* _Records to process_
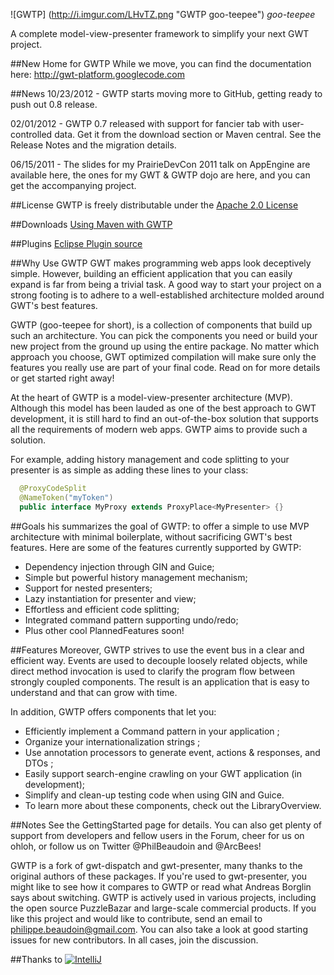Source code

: ![GWTP] (http://i.imgur.com/LHvTZ.png "GWTP goo-teepee") *goo-teepee*

A complete model-view-presenter framework to simplify your next GWT project.

##New Home for GWTP
While we move, you can find the documentation here:
http://gwt-platform.googlecode.com

##News
10/23/2012 - GWTP starts moving more to GitHub, getting ready to push out 0.8 release.

02/01/2012 - GWTP 0.7 released with support for fancier tab with user-controlled data. 
Get it from the download section or Maven central. See the Release Notes and the migration details.

06/15/2011 - The slides for my PrairieDevCon 2011 talk on AppEngine are available here, 
the ones for my GWT & GWTP dojo are here, and you can get the accompanying project.

##License
GWTP is freely distributable under the [Apache 2.0 License](http://www.apache.org/licenses/LICENSE-2.0.html)

##Downloads
[Using Maven with GWTP](Using-Gwtp-with-Maven)

##Plugins
[Eclipse Plugin source](https://github.com/ArcBees/gwtp-eclipse-plugin)

##Why Use GWTP
GWT makes programming web apps look deceptively simple. However, building an efficient application that you 
can easily expand is far from being a trivial task. A good way to start your project on a strong footing is 
to adhere to a well-established architecture molded around GWT's best features.

GWTP (goo-teepee for short), is a collection of components that build up such an architecture. 
You can pick the components you need or build your new project from the ground up using the entire package. 
No matter which approach you choose, GWT optimized compilation will make sure only the features you really use 
are part of your final code. Read on for more details or get started right away!

At the heart of GWTP is a model-view-presenter architecture (MVP). Although this model has been lauded as one of 
the best approach to GWT development, it is still hard to find an out-of-the-box solution that supports all the 
requirements of modern web apps. GWTP aims to provide such a solution.

For example, adding history management and code splitting to your presenter is as simple as adding these lines 
to your class:
```java
  @ProxyCodeSplit
  @NameToken("myToken")
  public interface MyProxy extends ProxyPlace<MyPresenter> {}
```

##Goals
his summarizes the goal of GWTP: to offer a simple to use MVP architecture with minimal boilerplate, without sacrificing GWT's best features. Here are some of the features currently supported by GWTP:

* Dependency injection through GIN and Guice;
* Simple but powerful history management mechanism;
* Support for nested presenters;
* Lazy instantiation for presenter and view;
* Effortless and efficient code splitting;
* Integrated command pattern supporting undo/redo;
* Plus other cool PlannedFeatures soon!

##Features
Moreover, GWTP strives to use the event bus in a clear and efficient way. Events are used to decouple loosely 
related objects, while direct method invocation is used to clarify the program flow between strongly coupled 
components. The result is an application that is easy to understand and that can grow with time.

In addition, GWTP offers components that let you:

* Efficiently implement a Command pattern in your application ;
* Organize your internationalization strings ;
* Use annotation processors to generate event, actions & responses, and DTOs ;
* Easily support search-engine crawling on your GWT application (in development);
* Simplify and clean-up testing code when using GIN and Guice.
* To learn more about these components, check out the LibraryOverview.

##Notes
See the GettingStarted page for details. You can also get plenty of support from developers and fellow users 
in the Forum, cheer for us on ohloh, or follow us on Twitter @PhilBeaudoin and @ArcBees!

GWTP is a fork of gwt-dispatch and gwt-presenter, many thanks to the original authors of these packages. If you're 
used to gwt-presenter, you might like to see how it compares to GWTP or read what Andreas Borglin says about switching.
GWTP is actively used in various projects, including the open source PuzzleBazar and large-scale commercial products.
If you like this project and would like to contribute, send an email to philippe.beaudoin@gmail.com. You can also take 
a look at good starting issues for new contributors. In all cases, join the discussion.

##Thanks to
[![IntelliJ](https://lh6.googleusercontent.com/--QIIJfKrjSk/UJJ6X-UohII/AAAAAAAAAVM/cOW7EjnH778/s800/banner_IDEA.png)](http://www.jetbrains.com/idea/index.html)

* _Your goal_
The records above need to be given again exactly. Omit the pictures.

* _Solution to the problem_
Source code

: ![GWTP] (http://i.imgur.com/LHvTZ.png "GWTP goo-teepee") *goo-teepee*

A complete model-view-presenter framework to simplify your next GWT project.

##New Home for GWTP
While we move, you can find the documentation here:
http://gwt-platform.googlecode.com

##News
10/23/2012 - GWTP starts moving more to GitHub, getting ready to push out 0.8 release.

02/01/2012 - GWTP 0.7 released with support for fancier tab with user-controlled data. 
Get it from the download section or Maven central. See the Release Notes and the migration details.

06/15/2011 - The slides for my PrairieDevCon 2011 talk on AppEngine are available here, 
the ones for my GWT & GWTP dojo are here, and you can get the accompanying project.

##License
GWTP is freely distributable under the [Apache 2.0 License](http://www.apache.org/licenses/LICENSE-2.0.html)

##Downloads
[Using Maven with GWTP](Using-Gwtp-with-Maven)

##Plugins
[Eclipse Plugin source](https://github.com/ArcBees/gwtp-eclipse-plugin)

##Why Use GWTP
GWT makes programming web apps look deceptively simple. However, building an efficient application that you 
can easily expand is far from being a trivial task. A good way to start your project on a strong footing is 
to adhere to a well-established architecture molded around GWT's best features.

GWTP (goo-teepee for short), is a collection of components that build up such an architecture. 
You can pick the components you need or build your new project from the ground up using the entire package. 
No matter which approach you choose, GWT optimized compilation will make sure only the features you really use 
are part of your final code. Read on for more details or get started right away!

At the heart of GWTP is a model-view-presenter architecture (MVP). Although this model has been lauded as one of 
the best approach to GWT development, it is still hard to find an out-of-the-box solution that supports all the 
requirements of modern web apps. GWTP aims to provide such a solution.

For example, adding history management and code splitting to your presenter is as simple as adding these lines 
to your class:
```java
  @ProxyCodeSplit
  @NameToken("myToken")
  public interface MyProxy extends ProxyPlace<MyPresenter> {}
```

##Goals
his summarizes the goal of GWTP: to offer a simple to use MVP architecture with minimal boilerplate, without sacrificing GWT's best features. Here are some of the features currently supported by GWTP:

* Dependency injection through GIN and Guice;
* Simple but powerful history management mechanism;
* Support for nested presenters;
* Lazy instantiation for presenter and view;
* Effortless and efficient code splitting;
* Integrated command pattern supporting undo/redo;
* Plus other cool PlannedFeatures soon!

##Features
Moreover, GWTP strives to use the event bus in a clear and efficient way. Events are used to decouple loosely 
related objects, while direct method invocation is used to clarify the program flow between strongly coupled 
components. The result is an application that is easy to understand and that can grow with time.

In addition, GWTP offers components that let you:

* Efficiently implement a Command pattern in your application ;
* Organize your internationalization strings ;
* Use annotation processors to generate event, actions & responses, and DTOs ;
* Easily support search-engine crawling on your GWT application (in development);
* Simplify and clean-up testing code when using GIN and Guice.
* To learn more about these components, check out the LibraryOverview.

##Notes
See the GettingStarted page for details. You can also get plenty of support from developers and fellow users 
in the Forum, cheer for us on ohloh, or follow us on Twitter @PhilBeaudoin and @ArcBees!

GWTP is a fork of gwt-dispatch and gwt-presenter, many thanks to the original authors of these packages. If you're 
used to gwt-presenter, you might like to see how it compares to GWTP or read what Andreas Borglin says about switching.
GWTP is actively used in various projects, including the open source PuzzleBazar and large-scale commercial products.
If you like this project and would like to contribute, send an email to philippe.beaudoin@gmail.com. You can also take 
a look at good starting issues for new contributors. In all cases, join the discussion.

##Thanks to
[![IntelliJ](https://lh6.googleusercontent.com/--QIIJfKrjSk/UJJ6X-UohII/AAAAAAAAAVM/cOW7EjnH778/s800/banner_IDEA.png)](http://www.jetbrains.com/idea/index.html)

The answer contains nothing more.